╭─ DATASET
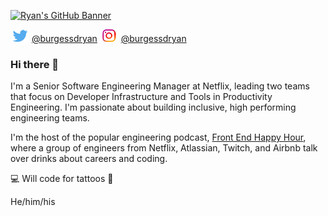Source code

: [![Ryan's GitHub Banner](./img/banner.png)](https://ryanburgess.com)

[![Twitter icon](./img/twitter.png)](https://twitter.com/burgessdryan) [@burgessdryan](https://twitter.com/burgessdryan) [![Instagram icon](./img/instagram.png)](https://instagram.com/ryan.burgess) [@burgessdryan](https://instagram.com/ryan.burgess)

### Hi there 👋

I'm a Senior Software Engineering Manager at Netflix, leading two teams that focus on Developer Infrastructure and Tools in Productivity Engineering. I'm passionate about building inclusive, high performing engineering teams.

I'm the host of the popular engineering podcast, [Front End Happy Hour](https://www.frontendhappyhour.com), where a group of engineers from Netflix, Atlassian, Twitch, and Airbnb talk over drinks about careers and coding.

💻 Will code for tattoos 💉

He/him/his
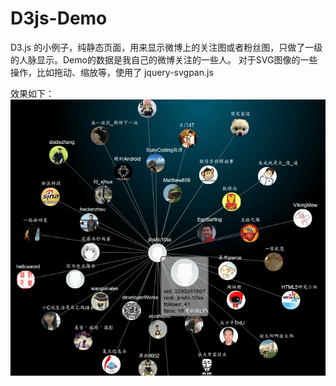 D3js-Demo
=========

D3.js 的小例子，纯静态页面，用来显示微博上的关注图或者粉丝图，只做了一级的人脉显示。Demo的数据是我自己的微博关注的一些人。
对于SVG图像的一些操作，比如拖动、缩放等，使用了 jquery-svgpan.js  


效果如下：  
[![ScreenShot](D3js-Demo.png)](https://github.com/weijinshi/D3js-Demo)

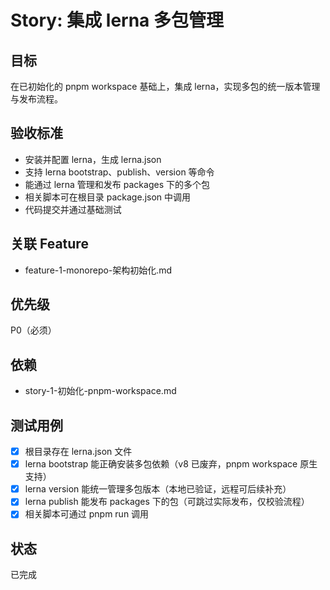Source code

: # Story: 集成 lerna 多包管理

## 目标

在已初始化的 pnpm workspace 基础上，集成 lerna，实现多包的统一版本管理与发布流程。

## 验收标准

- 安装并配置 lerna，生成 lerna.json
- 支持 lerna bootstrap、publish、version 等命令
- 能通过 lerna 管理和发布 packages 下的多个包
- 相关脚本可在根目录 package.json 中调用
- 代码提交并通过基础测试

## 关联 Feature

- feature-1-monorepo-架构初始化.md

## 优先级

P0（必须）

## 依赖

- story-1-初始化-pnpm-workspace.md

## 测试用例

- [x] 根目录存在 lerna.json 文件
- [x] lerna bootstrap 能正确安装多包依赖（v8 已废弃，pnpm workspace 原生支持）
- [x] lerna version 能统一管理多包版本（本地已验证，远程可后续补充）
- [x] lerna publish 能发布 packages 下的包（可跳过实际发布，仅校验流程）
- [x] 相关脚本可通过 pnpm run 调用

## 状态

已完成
╰─
╭─ DATASET
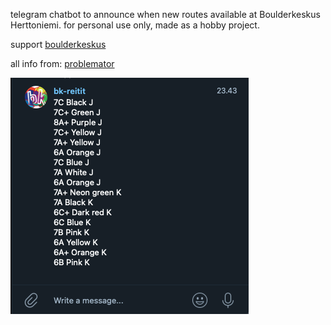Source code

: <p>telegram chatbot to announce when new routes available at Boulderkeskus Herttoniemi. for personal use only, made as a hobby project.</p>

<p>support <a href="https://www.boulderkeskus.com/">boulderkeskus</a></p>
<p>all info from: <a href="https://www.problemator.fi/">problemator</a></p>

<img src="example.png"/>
╰─
╭─ DATASET
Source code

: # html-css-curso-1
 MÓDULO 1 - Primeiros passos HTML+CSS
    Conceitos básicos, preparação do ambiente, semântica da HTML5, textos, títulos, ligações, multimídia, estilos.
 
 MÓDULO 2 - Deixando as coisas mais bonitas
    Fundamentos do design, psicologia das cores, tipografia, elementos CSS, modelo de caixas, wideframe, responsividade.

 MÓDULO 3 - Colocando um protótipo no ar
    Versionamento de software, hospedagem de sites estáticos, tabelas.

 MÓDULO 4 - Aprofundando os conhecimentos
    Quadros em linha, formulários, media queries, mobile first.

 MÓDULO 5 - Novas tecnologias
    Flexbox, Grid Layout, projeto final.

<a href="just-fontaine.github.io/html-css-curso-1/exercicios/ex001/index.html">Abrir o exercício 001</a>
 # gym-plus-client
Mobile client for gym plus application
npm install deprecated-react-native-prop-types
╰─
## WHAT TO WORK ON
Track down every line in the entries that includes the string "from", and copy it.

## RESULT
I'm the host of the popular engineering podcast, [Front End Happy Hour](https://www.frontendhappyhour.com), where a group of engineers from Netflix, Atlassian, Twitch, and Airbnb talk over drinks about careers and coding.
<p>all info from: <a href="https://www.problemator.fi/">problemator</a></p>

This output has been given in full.